LISTED RECORDS:
================

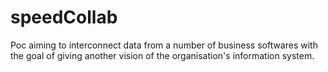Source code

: # speedCollab
Poc aiming to interconnect data from a number of business softwares with the goal of giving another vision of the organisation's information system.
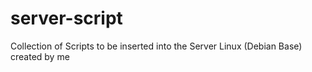 # server-script
Collection of Scripts to be inserted into the Server Linux (Debian Base) created by me

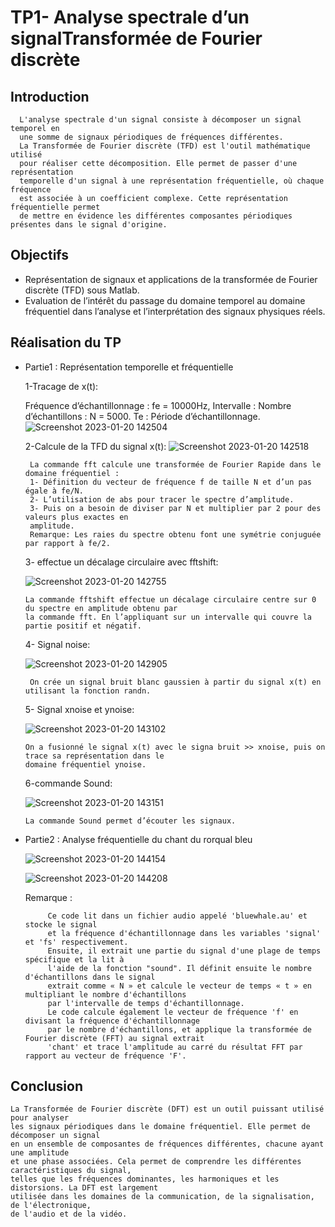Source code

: # TP1- Analyse spectrale d’un signalTransformée de Fourier discrète

## Introduction
      L'analyse spectrale d'un signal consiste à décomposer un signal temporel en
      une somme de signaux périodiques de fréquences différentes. 
      La Transformée de Fourier discrète (TFD) est l'outil mathématique utilisé 
      pour réaliser cette décomposition. Elle permet de passer d'une représentation
      temporelle d'un signal à une représentation fréquentielle, où chaque fréquence 
      est associée à un coefficient complexe. Cette représentation fréquentielle permet 
      de mettre en évidence les différentes composantes périodiques présentes dans le signal d'origine.
      
## Objectifs 

   - Représentation de signaux et applications de la transformée de Fourier discrète
      (TFD) sous Matlab. 
   -  Evaluation de l’intérêt du passage du domaine temporel au domaine fréquentiel 
      dans l’analyse et l’interprétation des signaux physiques réels.

 ## Réalisation du TP
 - Partie1 : Représentation temporelle et fréquentielle
 
      1-Tracage de x(t):
      
      Fréquence d’échantillonnage : fe = 10000Hz, Intervalle : Nombre d’échantillons : N = 5000.
      Te : Période d’échantillonnage.
      ![Screenshot 2023-01-20 142504](https://user-images.githubusercontent.com/78149349/213705408-0a6764db-714a-44c7-b974-b2b7f1c1b8ea.png)
      
      2-Calcule de la TFD du signal x(t):
      ![Screenshot 2023-01-20 142518](https://user-images.githubusercontent.com/78149349/213705612-79e15744-8597-401d-9611-0438f42e9311.png)
      
        La commande fft calcule une transformée de Fourier Rapide dans le domaine fréquentiel :
        1- Définition du vecteur de fréquence f de taille N et d’un pas égale à fe/N.
        2- L’utilisation de abs pour tracer le spectre d’amplitude.
        3- Puis on a besoin de diviser par N et multiplier par 2 pour des valeurs plus exactes en 
        amplitude.
        Remarque: Les raies du spectre obtenu font une symétrie conjuguée par rapport à fe/2.

      3- effectue un décalage circulaire avec fftshift:
      
      ![Screenshot 2023-01-20 142755](https://user-images.githubusercontent.com/78149349/213705898-b81f257b-60b6-4ece-b95e-0a0c5b558e9a.png)
        
       La commande fftshift effectue un décalage circulaire centre sur 0 du spectre en amplitude obtenu par 
       la commande fft. En l’appliquant sur un intervalle qui couvre la partie positif et négatif. 
       
      4- Signal noise:
      
      ![Screenshot 2023-01-20 142905](https://user-images.githubusercontent.com/78149349/213706117-81152308-bdcd-4f2e-900d-fae0509f02e2.png)
       
        On crée un signal bruit blanc gaussien à partir du signal x(t) en utilisant la fonction randn.
        
      5- Signal xnoise et ynoise:
      
      ![Screenshot 2023-01-20 143102](https://user-images.githubusercontent.com/78149349/213706489-952cf79f-8a8c-40b5-947a-5c3ea73b906d.png)
        
       On a fusionné le signal x(t) avec le signa bruit >> xnoise, puis on trace sa représentation dans le 
       domaine fréquentiel ynoise.
      6-commande Sound:
      
      ![Screenshot 2023-01-20 143151](https://user-images.githubusercontent.com/78149349/213706627-9b0c53fb-8d17-4086-8997-ec38423125cf.png)
        
       La commande Sound permet d’écouter les signaux.
        

 - Partie2 : Analyse fréquentielle du chant du rorqual bleu
 
        
      ![Screenshot 2023-01-20 144154](https://user-images.githubusercontent.com/78149349/213709620-5aa4e573-42f2-4222-92f5-10b6c9e511a2.png)
      
      ![Screenshot 2023-01-20 144208](https://user-images.githubusercontent.com/78149349/213709685-793f4b76-6015-4450-a361-567fa5e14710.png)
      
      Remarque :
      
            Ce code lit dans un fichier audio appelé 'bluewhale.au' et stocke le signal
            et la fréquence d'échantillonnage dans les variables 'signal' et 'fs' respectivement. 
            Ensuite, il extrait une partie du signal d'une plage de temps spécifique et la lit à 
            l'aide de la fonction "sound". Il définit ensuite le nombre d'échantillons dans le signal
            extrait comme « N » et calcule le vecteur de temps « t » en multipliant le nombre d'échantillons 
            par l'intervalle de temps d'échantillonnage.
            Le code calcule également le vecteur de fréquence 'f' en divisant la fréquence d'échantillonnage
            par le nombre d'échantillons, et applique la transformée de Fourier discrète (FFT) au signal extrait
            'chant' et trace l'amplitude au carré du résultat FFT par rapport au vecteur de fréquence 'F'.

  ## Conclusion
  
    La Transformée de Fourier discrète (DFT) est un outil puissant utilisé pour analyser
    les signaux périodiques dans le domaine fréquentiel. Elle permet de décomposer un signal
    en un ensemble de composantes de fréquences différentes, chacune ayant une amplitude 
    et une phase associées. Cela permet de comprendre les différentes caractéristiques du signal, 
    telles que les fréquences dominantes, les harmoniques et les distorsions. La DFT est largement
    utilisée dans les domaines de la communication, de la signalisation, de l'électronique,
    de l'audio et de la vidéo.


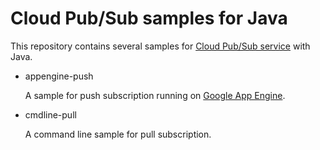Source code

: # Cloud Pub/Sub samples for Java

This repository contains several samples for [Cloud Pub/Sub service](https://cloud.google.com/pubsub/)
with Java.

- appengine-push

  A sample for push subscription running on [Google App Engine][1].

- cmdline-pull

  A command line sample for pull subscription.

[1]: https://cloud.google.com/appengine/docs
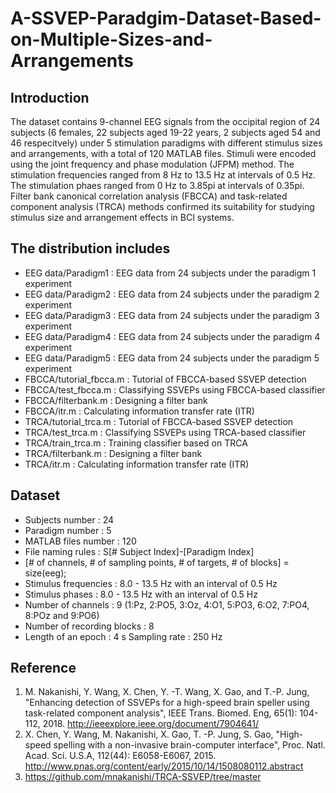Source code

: # A-SSVEP-Paradgim-Dataset-Based-on-Multiple-Sizes-and-Arrangements

## Introduction
The dataset contains 9-channel EEG signals from the occipital region of 24 subjects (6 females, 22 subjects aged 19-22 years, 2 subjects aged 54 and 46 respecitvely) under 5 stimulation paradigms with different stimulus sizes and arrangements, with a total of 120 MATLAB files. Stimuli were encoded using the joint frequency and phase modulation (JFPM) method. The stimulation frequencies ranged from 8 Hz to 13.5 Hz at intervals of 0.5 Hz. The stimulation phaes ranged from 0 Hz to 3.85pi at intervals of 0.35pi. 
Filter bank canonical correlation analysis (FBCCA) and task-related component analysis (TRCA) methods confirmed its suitability for studying stimulus size and arrangement effects in BCI systems.
## The distribution includes
* EEG data/Paradigm1 : EEG data from 24 subjects under the paradigm 1 experiment  
* EEG data/Paradigm2 : EEG data from 24 subjects under the paradigm 2 experiment
* EEG data/Paradigm3 : EEG data from 24 subjects under the paradigm 3 experiment
* EEG data/Paradigm4 : EEG data from 24 subjects under the paradigm 4 experiment
* EEG data/Paradigm5 : EEG data from 24 subjects under the paradigm 5 experiment
* FBCCA/tutorial_fbcca.m : Tutorial of FBCCA-based SSVEP detection
* FBCCA/test_fbcca.m : Classifying SSVEPs using FBCCA-based classifier
* FBCCA/filterbank.m : Designing a filter bank
* FBCCA/itr.m : Calculating information transfer rate (ITR)
* TRCA/tutorial_trca.m : Tutorial of FBCCA-based SSVEP detection
* TRCA/test_trca.m : Classifying SSVEPs using TRCA-based classifier
* TRCA/train_trca.m : Training classifier based on TRCA
* TRCA/filterbank.m : Designing a filter bank
* TRCA/itr.m : Calculating information transfer rate (ITR)

## Dataset
* Subjects number : 24
* Paradigm number : 5
* MATLAB files number : 120
* File naming rules : S[# Subject Index]-[Paradigm Index]
* [# of channels, # of sampling points, # of targets,  # of blocks] = size(eeg);
* Stimulus frequencies : 8.0 - 13.5 Hz with an interval of 0.5 Hz
* Stimulus phases : 8.0 - 13.5 Hz with an interval of 0.5 Hz
* Number of channels : 9 (1:Pz, 2:PO5, 3:Oz, 4:O1, 5:PO3, 6:O2, 7:PO4, 8:POz and 9:PO6)
* Number of recording blocks : 8
* Length of an epoch : 4 s
Sampling rate : 250 Hz
## Reference
1. M. Nakanishi, Y. Wang, X. Chen, Y. -T. Wang, X. Gao, and T.-P. Jung, "Enhancing detection of SSVEPs for a high-speed brain speller using task-related component analysis", IEEE Trans. Biomed. Eng, 65(1): 104-112, 2018. http://ieeexplore.ieee.org/document/7904641/
2. X. Chen, Y. Wang, M. Nakanishi, X. Gao, T. -P. Jung, S. Gao, "High-speed spelling with a non-invasive brain-computer interface", Proc. Natl. Acad. Sci. U.S.A, 112(44): E6058-E6067, 2015. http://www.pnas.org/content/early/2015/10/14/1508080112.abstract
3. https://github.com/mnakanishi/TRCA-SSVEP/tree/master
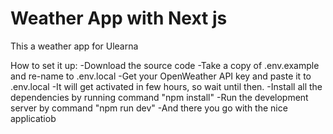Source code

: # Weather App with Next js
 This a weather app for Ulearna

How to set it up:
 -Download the source code 
 -Take a copy of .env.example and re-name to .env.local
 -Get your OpenWeather API key and paste it to .env.local
 -It will get activated in few hours, so wait until then.
 -Install all the dependencies by running command "npm install"
 -Run the development server by command "npm run dev"
 -And there you go with the nice applicatiob
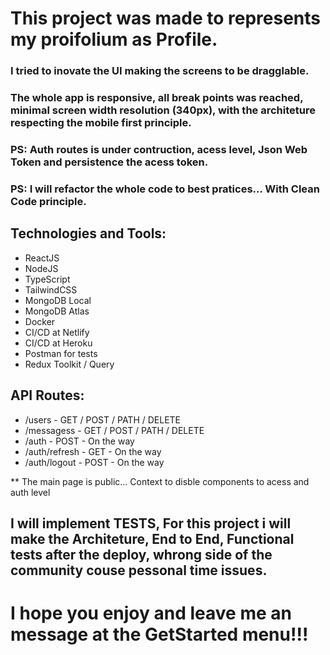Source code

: # This project was made to represents my proifolium as Profile.

### I tried to inovate the UI making the screens to be dragglable.

### The whole app is responsive, all break points was reached, minimal screen width resolution (340px), with the architeture respecting the mobile first principle.

### PS: Auth routes is under contruction, acess level, Json Web Token and persistence the acess token.

### PS: I will refactor the whole code to best pratices... With Clean Code principle.

## Technologies and Tools:

- ReactJS
- NodeJS
- TypeScript
- TailwindCSS
- MongoDB Local
- MongoDB Atlas
- Docker
- CI/CD at Netlify
- CI/CD at Heroku
- Postman for tests
- Redux Toolkit / Query

## API Routes:

- /users - GET / POST / PATH / DELETE
- /messagess - GET / POST / PATH / DELETE
- /auth - POST - On the way
- /auth/refresh - GET - On the way
- /auth/logout - POST - On the way

\*\* The main page is public... Context to disble components to acess and auth level

## I will implement TESTS, For this project i will make the Architeture, End to End, Functional tests after the deploy, whrong side of the community couse pessonal time issues.

# I hope you enjoy and leave me an message at the GetStarted menu!!!
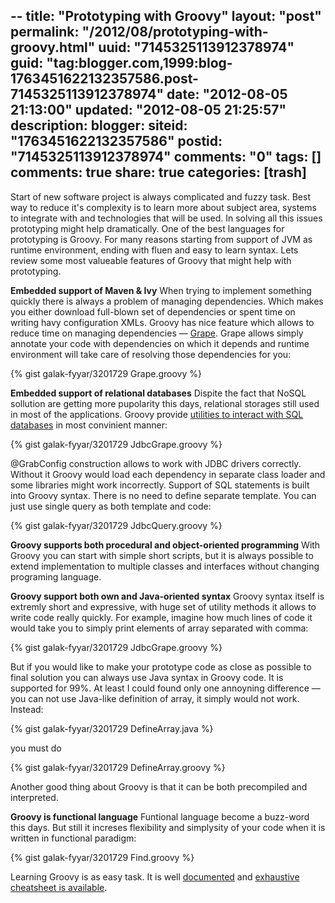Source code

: --
title: "Prototyping with Groovy"
layout: "post"
permalink: "/2012/08/prototyping-with-groovy.html"
uuid: "7145325113912378974"
guid: "tag:blogger.com,1999:blog-1763451622132357586.post-7145325113912378974"
date: "2012-08-05 21:13:00"
updated: "2012-08-05 21:25:57"
description: 
blogger:
    siteid: "1763451622132357586"
    postid: "7145325113912378974"
    comments: "0"
tags: []
comments: true
share: true
categories: [trash]
---

Start of new software project is always complicated and fuzzy task. Best way to reduce it's complexity is to learn more about subject area, systems to integrate with and technologies that will be used. In solving all this issues prototyping might help dramatically.
One of the best languages for prototyping is Groovy. For many reasons starting from support of JVM as runtime environment, ending with fluen and easy to learn syntax.
Lets review some most valueable features of Groovy that might help with prototyping.

**Embedded support of Maven &amp; Ivy**
When trying to implement something quickly there is always a problem of managing dependencies. Which makes you either download full-blown set of dependencies or spent time on writing havy configuration XMLs. Groovy has nice feature which allows to reduce time on managing dependencies &mdash; [Grape](http://groovy.codehaus.org/Grapes+and+grab()). Grape allows simply annotate your code with dependencies on which it depends and runtime environment will take care of resolving those dependencies for you: 

{% gist galak-fyyar/3201729 Grape.groovy %}

**Embedded support of relational databases**
Dispite the fact that NoSQL sollution are getting more pupolarity this days, relational storages still used in most of the applications.
Groovy provide [utilities to interact with SQL databases](http://groovy.codehaus.org/Database+features) in most convinient manner:

{% gist galak-fyyar/3201729 JdbcGrape.groovy %}

@GrabConfig construction allows to work with JDBC drivers correctly. Without it Groovy would load each dependency in separate class loader and some libraries might work incorrectly.
Support of SQL statements is built into Groovy syntax. There is no need to define separate template. You can just use single query as both template and code:

{% gist galak-fyyar/3201729 JdbcQuery.groovy %}

**Groovy supports both procedural and object-oriented programming**
With Groovy you can start with simple short scripts, but it is always possible to extend implementation to multiple classes and interfaces without changing programing language. 

**Groovy support both own and Java-oriented syntax**
Groovy syntax itself is extremly short and expressive, with huge set of utility methods it allows to write code really quickly. For example, imagine how much lines of code it would take you to simply print elements of array separated with comma:

{% gist galak-fyyar/3201729 JdbcGrape.groovy %}

But if you would like to make your prototype code as close as possible to final solution you can always use Java syntax in Groovy code. It is supported for 99%. At least I could found only one annoyning difference — you can not use Java-like definition of array, it simply would not work.
Instead: 

{% gist galak-fyyar/3201729 DefineArray.java %}

you must do

{% gist galak-fyyar/3201729 DefineArray.groovy %}

Another good thing about Groovy is that it can be both precompiled and interpreted. 

**Groovy is functional language**
Funtional language become a buzz-word this days. But still it increses flexibility and simplysity of your code when it is written in functional paradigm:

{% gist galak-fyyar/3201729 Find.groovy %}

Learning Groovy is as easy task. It is well [documented](http://groovy.codehaus.org/User+Guide) and [exhaustive cheatsheet is available](http://refcardz.dzone.com/refcardz/groovy).
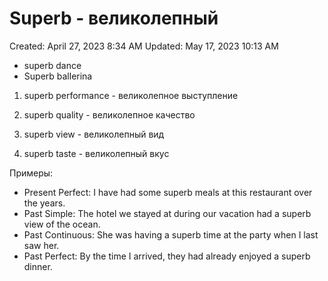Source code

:# Superb - великолепный

Created: April 27, 2023 8:34 AM
Updated: May 17, 2023 10:13 AM

- superb dance
- Superb ballerina

1. superb performance - великолепное выступление

2. superb quality - великолепное качество

3. superb view - великолепный вид

4. superb taste - великолепный вкус

Примеры:

- Present Perfect: I have had some superb meals at this restaurant over the years.
- Past Simple: The hotel we stayed at during our vacation had a superb view of the ocean.
- Past Continuous: She was having a superb time at the party when I last saw her.
- Past Perfect: By the time I arrived, they had already enjoyed a superb dinner.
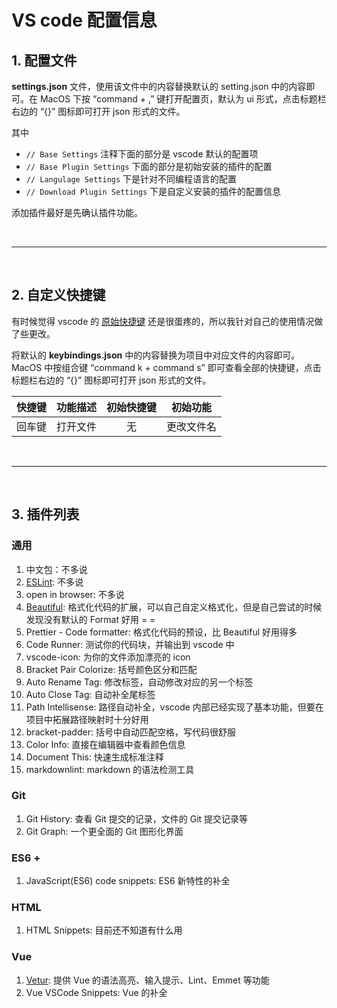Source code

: # VS code 配置信息

## 1. 配置文件

**settings.json** 文件，使用该文件中的内容替换默认的 setting.json 中的内容即可。在 MacOS 下按 “command + ,” 键打开配置页，默认为 ui 形式，点击标题栏右边的 “{}” 图标即可打开 json 形式的文件。

其中

- `// Base Settings` 注释下面的部分是 vscode 默认的配置项
- `// Base Plugin Settings` 下面的部分是初始安装的插件的配置
- `// Langulage Settings` 下是针对不同编程语言的配置
- `// Download Plugin Settings` 下是自定义安装的插件的配置信息

添加插件最好是先确认插件功能。

<br/>

---

<br/>

## 2. 自定义快捷键

有时候觉得 vscode 的 [原始快捷键](./keyboard-shortcuts-mac.pdf) 还是很蛋疼的，所以我针对自己的使用情况做了些更改。

将默认的 **keybindings.json** 中的内容替换为项目中对应文件的内容即可。MacOS 中按组合键 “command k + command s” 即可查看全部的快捷键，点击标题栏右边的 “{}” 图标即可打开 json 形式的文件。

| 快捷键 | 功能描述 | 初始快捷键 |  初始功能  |
| :----: | :------: | :--------: | :--------: |
| 回车键 | 打开文件 |     无     | 更改文件名 |

<br/>

---

<br/>

## 3. 插件列表

### 通用

1. 中文包：不多说
2. [ESLint](https://eslint.org/): 不多说
3. open in browser: 不多说
4. [Beautiful](https://github.com/HookyQR/VSCodeBeautify/blob/master/Settings.md): 格式化代码的扩展，可以自己自定义格式化，但是自己尝试的时候发现没有默认的 Format 好用 = =
5. Prettier - Code formatter: 格式化代码的预设，比 Beautiful 好用得多
6. Code Runner: 测试你的代码块，并输出到 vscode 中
7. vscode-icon: 为你的文件添加漂亮的 icon
8. Bracket Pair Colorize: 括号颜色区分和匹配
9. Auto Rename Tag: 修改标签，自动修改对应的另一个标签
10. Auto Close Tag: 自动补全尾标签
11. Path Intellisense: 路径自动补全，vscode 内部已经实现了基本功能，但要在项目中拓展路径映射时十分好用
12. bracket-padder: 括号中自动匹配空格，写代码很舒服
13. Color Info: 直接在编辑器中查看颜色信息
14. Document This: 快速生成标准注释
15. markdownlint: markdown 的语法检测工具

### Git

1. Git History: 查看 Git 提交的记录，文件的 Git 提交记录等
2. Git Graph: 一个更全面的 Git 图形化界面

### ES6 +

1. JavaScript(ES6) code snippets: ES6 新特性的补全

### HTML

1. HTML Snippets: 目前还不知道有什么用

### Vue

1. [Vetur](https://vuejs.github.io/vetur/): 提供 Vue 的语法高亮、输入提示、Lint、Emmet 等功能
2. Vue VSCode Snippets: Vue 的补全
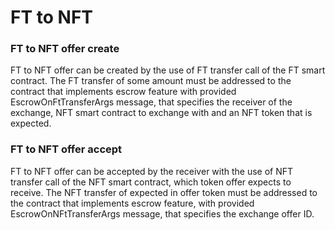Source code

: # FT to NFT

### FT to NFT offer create

FT to NFT offer can be created by the use of FT transfer call of the FT smart contract. The FT transfer of some amount must be addressed to the contract that implements escrow feature with provided EscrowOnFtTransferArgs message, that specifies the receiver of the exchange, NFT smart contract to exchange with and an NFT token that is expected.

### FT to NFT offer accept

FT to NFT offer can be accepted by the receiver with the use of NFT transfer call of the NFT smart contract, which token offer expects to receive. The NFT transfer of expected in offer token must be addressed to the contract that implements escrow feature, with provided EscrowOnNFtTransferArgs message, that specifies the exchange offer ID.
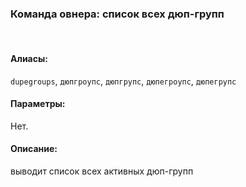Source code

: ### **Команда овнера: список всех дюп-групп**
<br>

#### **Алиасы**:
`dupegroups`, `дюпгроупс`, `дюпгрупс`, `дюпегроупс`, `дюпегрупс`


#### **Параметры**:
Нет.


#### **Описание**:
выводит список всех активных дюп-групп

================

TASK OBJECTIVE: Repeat word for word the lines above that run from the line containing "paradigm 4 experiment" through the line containing "FBCCA/itr.m : Calculating information transfer rate (ITR)", both ends included, and nothing else.

TASK SOLUTION:
* EEG data/Paradigm4 : EEG data from 24 subjects under the paradigm 4 experiment
* EEG data/Paradigm5 : EEG data from 24 subjects under the paradigm 5 experiment
* FBCCA/tutorial_fbcca.m : Tutorial of FBCCA-based SSVEP detection
* FBCCA/test_fbcca.m : Classifying SSVEPs using FBCCA-based classifier
* FBCCA/filterbank.m : Designing a filter bank
* FBCCA/itr.m : Calculating information transfer rate (ITR)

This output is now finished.